When I got to the front desk I tried to explain the situation. I looked pretty scraggly actually, I hadn’t shaved that morning and now it was 11:00 pm or later. The front desk woman said, “Oh, you can’t just walk in and use points. You have to call to make a reservation.” I said, “Are you going to make me play this game?” I gave them my Platinum Elite card (by the way, to my knowledge, there is no next higher level at Marriott) and her colleague started punching it in. I asked, “What is the normal rate?” “22,000 yen [about $240].” Then they saw who I worked for. She promptly said, “With your corporate discount you can get the room for 15,000 yen [about $165].” In the meantime, her colleague’s eyes got a little big. I think he saw how many days I had stayed there this year (60) and also realized that my company has spent an ungodly sum of money at the hotel this year. I would hate to guess how much. I said, “Look [by the way, if I ever start a sentence with ‘look’ – watch out], I’m either staying here for free or I’m going to a cheap business hotel. I don’t need to pay $150 for one night when I locked myself out of my apartment.” Her colleague said, “Just a moment” and they had a group huddle over in the corner with a manager-type. It was determined at that point that I COULD stay there on points and I was most welcome. I waited a little while longer for a miracle to happen. Unfortunately, no miracle so I checked in. Actually, I’m glad to save the miracles for something for deserving.

I was pretty wound up at that point. Also, the relocation service person who got the call to help me noted that tickets would be really hard to get in the morning. Great. I said, “Well I can always go Green Car (first class) if necessary.” Then I looked at my wallet – I had only 23,000 yen – and determined that, no, I didn’t have enough money to go green car. Sigh.

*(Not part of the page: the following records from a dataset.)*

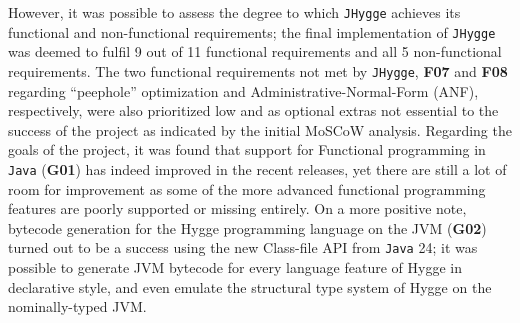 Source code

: However, it was possible to assess the degree to which \texttt{JHygge} achieves its functional and non-functional requirements;
the final implementation of \texttt{JHygge} was deemed to fulfil 9 out of 11 functional requirements and all 5 non-functional requirements.
The two functional requirements not met by \texttt{JHygge}, \textbf{F07} and \textbf{F08} regarding ``peephole'' optimization
and Administrative-Normal-Form (ANF), respectively, were also prioritized low and as optional extras not essential to the success of the project
as indicated by the initial MoSCoW\cite{moscow} analysis.
Regarding the goals of the project, it was found that support for Functional programming in \texttt{Java} (\textbf{G01}) has
indeed improved in the recent releases, yet there are still a lot of room for improvement as some of the more advanced functional programming
features are poorly supported or missing entirely. On a more positive note, bytecode generation for the Hygge programming language on the
JVM (\textbf{G02}) turned out to be a success using the new Class-file API from \texttt{Java} 24; it was possible to generate JVM bytecode
for every language feature of Hygge in declarative style, and even emulate the structural type system of Hygge on the nominally-typed JVM.
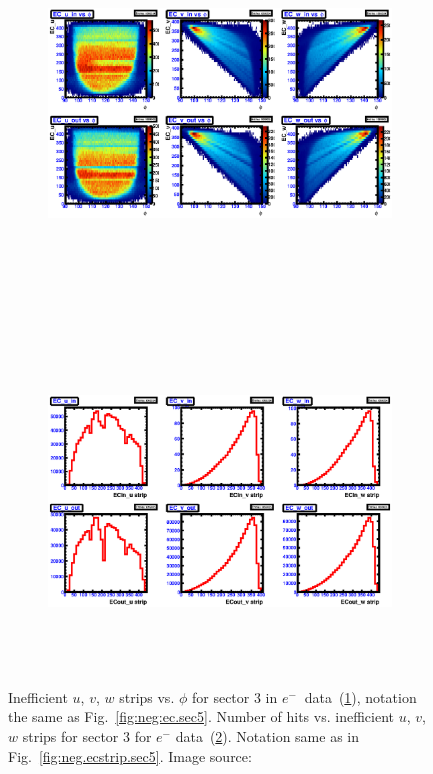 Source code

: %
\begin{figure}[htpb]
  \centering
  \begin{subfigure}[b]{\figwidth}
  \includegraphics[width=\figwidth, height=3.5in,valign=c]{figures/calib/ec/pim_ecuvw_phi_NOKnockout_sec3.eps}\caption{}\label{fig:EC_I_III}
  \end{subfigure}%
  \\
  \begin{subfigure}[b]{\figwidth}
  \includegraphics[width=\figwidth, height=3.5in,valign=c]{figures/calib/ec/pim_ecuvw_NOKnockout_sec3.eps}\caption{}\label{fig:EC_II_III}
  \end{subfigure}%
      \caption {Inefficient  $u$, $v$, $w$ strips vs. $\phi$ for sector 3 in  $e^{-} \ $ data~(\ref{fig:EC_I_III}), notation the same as Fig.~\ref{fig:neg:ec.sec5}. Number of hits vs. inefficient  $u$, $v$, $w$ strips for sector 3 for $e^-$ data~(\ref{fig:EC_II_III}). Notation same as in Fig.~\ref{fig:neg.ecstrip.sec5}. Image source:~\cite{clas.thesis.kunkel}}
        \label{fig:EC_no_III}
\end{figure}



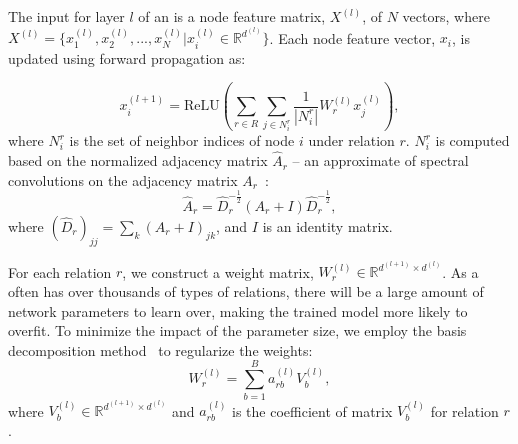  The input for layer $l$ of an \RGCN is a node feature matrix, $X^{(l)}$, of $N$ vectors, where  $X^{(l)} =\{x^{(l)}_1,x^{(l)}_2,...,x^{(l)}_{N}
 |x^{(l)}_{i} \in \mathbb{R}^{d^{(l)}}\}$. Each node feature vector, $x_i$, is updated using forward propagation as:

	\begin{equation}
	x_i^{(l+1)}=\mathrm{ReLU} (\sum\limits_{r \in R}\sum\limits_{j \in N_i^r}\frac{1}{|N_i^r|}W_r^{(l)}x_j^{(l)}),
	\end{equation} where $N_i^r$ is the set of neighbor indices of node $i$ under relation $r$.
    $N_i^r$ is computed based on the normalized adjacency
matrix $\hat A_r$ -- an approximate of spectral convolutions on the adjacency matrix $A_r$~\cite{Kipf2016Semi}:
	\begin{equation}
	\hat A_r=\hat D_r^{- \frac{1}{2}}(A_r+I)\hat D_r^{- \frac{1}{2}},
	\end{equation}
	where $(\hat D_r)_{jj}=\sum_k(A_r+I)_{jk}$, and $I$ is an identity matrix.

	
	 For each relation $r$, we construct a weight matrix, $W_r^{(l)} \in \mathbb{R}^{d^{(l+1)}
\times d^{(l)}}$. As a \KG often has over thousands of types of relations, there will be a large amount of network parameters to learn
over, making the trained model more likely to overfit. To minimize the impact of the parameter size, we employ the basis decomposition
method~\cite{Schlichtkrull2017Modeling} to regularize the weights:
	\begin{equation}
	W_r^{(l)}=\sum\limits_{b=1}^B a_{rb}^{(l)}V_b^{(l)},
	\end{equation}
	where $V_b^{(l)} \in \mathbb{R}^{d^{(l+1)} \times d^{(l)}}$ and $a_{rb}^{(l)}$ is the coefficient of matrix $V_b^{(l)}$ for relation $r$.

I went online (turns out internet is free now at the hotel), and checked the train schedule. I could take the 6:50 am train to Shinagawa, arriving at 8:19 am. Kevin agreed to meet me at the station and hand over my key. I could then run to Starbucks, get something to eat, and catch the 8:37 am train back to Nagoya and be back by 10:13 am with most of my day ahead of me.

I got up at 6:00 am, rolled into some clothes, brushed my teeth, managed my bedhead and scrambled to the train station. I got tickets no problem but only aisle seats were available on the train to Tokyo. That meant it was pretty full. After I bought my ticket I watched the monitors showing ticket availability approaching sold out. Wow.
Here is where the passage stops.